### Directions for this task
Could you repeat the records below exactly, leaving out any pictures?

(Provided data)

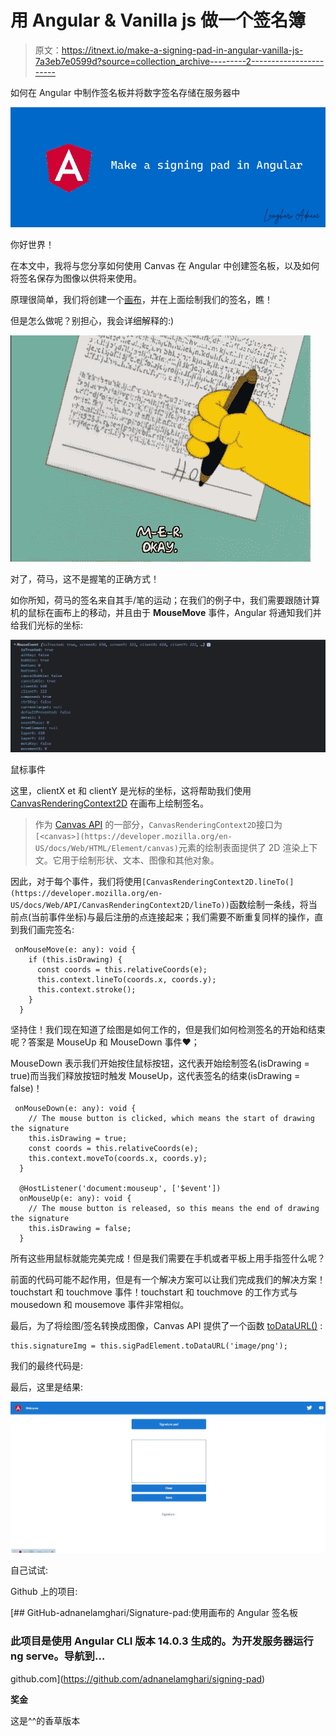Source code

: # 用 Angular & Vanilla js 做一个签名簿

> 原文：<https://itnext.io/make-a-signing-pad-in-angular-vanilla-js-7a3eb7e0599d?source=collection_archive---------2----------------------->

如何在 Angular 中制作签名板并将数字签名存储在服务器中

![](img/51e5c1fa25bc5bc3bad944f8fa57e069.png)

你好世界！

在本文中，我将与您分享如何使用 Canvas 在 Angular 中创建签名板，以及如何将签名保存为图像以供将来使用。

原理很简单，我们将创建一个[画布](https://developer.mozilla.org/en-US/docs/Web/HTML/Element/canvas)，并在上面绘制我们的签名，瞧！

但是怎么做呢？别担心，我会详细解释的:)

![](img/810347d6f355f964e2b99560757c931a.png)

对了，荷马，这不是握笔的正确方式！

如你所知，荷马的签名来自其手/笔的运动；在我们的例子中，我们需要跟随计算机的鼠标在画布上的移动，并且由于 **MouseMove** 事件，Angular 将通知我们并给我们光标的坐标:

![](img/712eb012d7eabe4064f6a5eb85dfd33c.png)

鼠标事件

这里，clientX et 和 clientY 是光标的坐标，这将帮助我们使用 [CanvasRenderingContext2D](https://developer.mozilla.org/en-US/docs/Web/API/CanvasRenderingContext2D) 在画布上绘制签名。

> 作为 [Canvas API](https://developer.mozilla.org/en-US/docs/Web/API/Canvas_API) 的一部分，`CanvasRenderingContext2D`接口为`[<canvas>](https://developer.mozilla.org/en-US/docs/Web/HTML/Element/canvas)`元素的绘制表面提供了 2D 渲染上下文。它用于绘制形状、文本、图像和其他对象。

因此，对于每个事件，我们将使用`[CanvasRenderingContext2D.lineTo(](https://developer.mozilla.org/en-US/docs/Web/API/CanvasRenderingContext2D/lineTo))`函数绘制一条线，将当前点(当前事件坐标)与最后注册的点连接起来；我们需要不断重复同样的操作，直到我们画完签名:

```
 onMouseMove(e: any): void {
    if (this.isDrawing) {
      const coords = this.relativeCoords(e);
      this.context.lineTo(coords.x, coords.y);
      this.context.stroke();
    }
  }
```

坚持住！我们现在知道了绘图是如何工作的，但是我们如何检测签名的开始和结束呢？答案是 MouseUp 和 MouseDown 事件❤；

MouseDown 表示我们开始按住鼠标按钮，这代表开始绘制签名(isDrawing = true)而当我们释放按钮时触发 MouseUp，这代表签名的结束(isDrawing = false)！

```
 onMouseDown(e: any): void {
    // The mouse button is clicked, which means the start of drawing the signature
    this.isDrawing = true;
    const coords = this.relativeCoords(e);
    this.context.moveTo(coords.x, coords.y);
  }

  @HostListener('document:mouseup', ['$event'])
  onMouseUp(e: any): void {
    // The mouse button is released, so this means the end of drawing the signature
    this.isDrawing = false;
  }
```

所有这些用鼠标就能完美完成！但是我们需要在手机或者平板上用手指签什么呢？

前面的代码可能不起作用，但是有一个解决方案可以让我们完成我们的解决方案！touchstart 和 touchmove 事件！touchstart 和 touchmove 的工作方式与 mousedown 和 mousemove 事件非常相似。

最后，为了将绘图/签名转换成图像，Canvas API 提供了一个函数 [toDataURL()](https://developer.mozilla.org/en-US/docs/Web/API/HTMLCanvasElement/toDataURL) :

```
this.signatureImg = this.sigPadElement.toDataURL('image/png');
```

我们的最终代码是:

最后，这里是结果:

![](img/f0f676148fb9a3cabb03525b2a81ec7b.png)

自己试试:

Github 上的项目:

[](https://github.com/adnanelamghari/signing-pad) [## GitHub-adnanelamghari/Signature-pad:使用画布的 Angular 签名板

### 此项目是使用 Angular CLI 版本 14.0.3 生成的。为开发服务器运行 ng serve。导航到…

github.com](https://github.com/adnanelamghari/signing-pad) 

**奖金**

这是^^的香草版本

(End Provided data)

### Your response
Source code

: # 用 Angular & Vanilla js 做一个签名簿

> 原文：<https://itnext.io/make-a-signing-pad-in-angular-vanilla-js-7a3eb7e0599d?source=collection_archive---------2----------------------->

如何在 Angular 中制作签名板并将数字签名存储在服务器中

![](img/51e5c1fa25bc5bc3bad944f8fa57e069.png)

你好世界！

在本文中，我将与您分享如何使用 Canvas 在 Angular 中创建签名板，以及如何将签名保存为图像以供将来使用。

原理很简单，我们将创建一个[画布](https://developer.mozilla.org/en-US/docs/Web/HTML/Element/canvas)，并在上面绘制我们的签名，瞧！

但是怎么做呢？别担心，我会详细解释的:)

![](img/810347d6f355f964e2b99560757c931a.png)

对了，荷马，这不是握笔的正确方式！

如你所知，荷马的签名来自其手/笔的运动；在我们的例子中，我们需要跟随计算机的鼠标在画布上的移动，并且由于 **MouseMove** 事件，Angular 将通知我们并给我们光标的坐标:

![](img/712eb012d7eabe4064f6a5eb85dfd33c.png)

鼠标事件

这里，clientX et 和 clientY 是光标的坐标，这将帮助我们使用 [CanvasRenderingContext2D](https://developer.mozilla.org/en-US/docs/Web/API/CanvasRenderingContext2D) 在画布上绘制签名。

> 作为 [Canvas API](https://developer.mozilla.org/en-US/docs/Web/API/Canvas_API) 的一部分，`CanvasRenderingContext2D`接口为`[<canvas>](https://developer.mozilla.org/en-US/docs/Web/HTML/Element/canvas)`元素的绘制表面提供了 2D 渲染上下文。它用于绘制形状、文本、图像和其他对象。

因此，对于每个事件，我们将使用`[CanvasRenderingContext2D.lineTo(](https://developer.mozilla.org/en-US/docs/Web/API/CanvasRenderingContext2D/lineTo))`函数绘制一条线，将当前点(当前事件坐标)与最后注册的点连接起来；我们需要不断重复同样的操作，直到我们画完签名:

```
 onMouseMove(e: any): void {
    if (this.isDrawing) {
      const coords = this.relativeCoords(e);
      this.context.lineTo(coords.x, coords.y);
      this.context.stroke();
    }
  }
```

坚持住！我们现在知道了绘图是如何工作的，但是我们如何检测签名的开始和结束呢？答案是 MouseUp 和 MouseDown 事件❤；

MouseDown 表示我们开始按住鼠标按钮，这代表开始绘制签名(isDrawing = true)而当我们释放按钮时触发 MouseUp，这代表签名的结束(isDrawing = false)！

```
 onMouseDown(e: any): void {
    // The mouse button is clicked, which means the start of drawing the signature
    this.isDrawing = true;
    const coords = this.relativeCoords(e);
    this.context.moveTo(coords.x, coords.y);
  }

  @HostListener('document:mouseup', ['$event'])
  onMouseUp(e: any): void {
    // The mouse button is released, so this means the end of drawing the signature
    this.isDrawing = false;
  }
```

所有这些用鼠标就能完美完成！但是我们需要在手机或者平板上用手指签什么呢？

前面的代码可能不起作用，但是有一个解决方案可以让我们完成我们的解决方案！touchstart 和 touchmove 事件！touchstart 和 touchmove 的工作方式与 mousedown 和 mousemove 事件非常相似。

最后，为了将绘图/签名转换成图像，Canvas API 提供了一个函数 [toDataURL()](https://developer.mozilla.org/en-US/docs/Web/API/HTMLCanvasElement/toDataURL) :

```
this.signatureImg = this.sigPadElement.toDataURL('image/png');
```

我们的最终代码是:

最后，这里是结果:

![](img/f0f676148fb9a3cabb03525b2a81ec7b.png)

自己试试:

Github 上的项目:

[](https://github.com/adnanelamghari/signing-pad) [## GitHub-adnanelamghari/Signature-pad:使用画布的 Angular 签名板

### 此项目是使用 Angular CLI 版本 14.0.3 生成的。为开发服务器运行 ng serve。导航到…

github.com](https://github.com/adnanelamghari/signing-pad) 

**奖金**

这是^^的香草版本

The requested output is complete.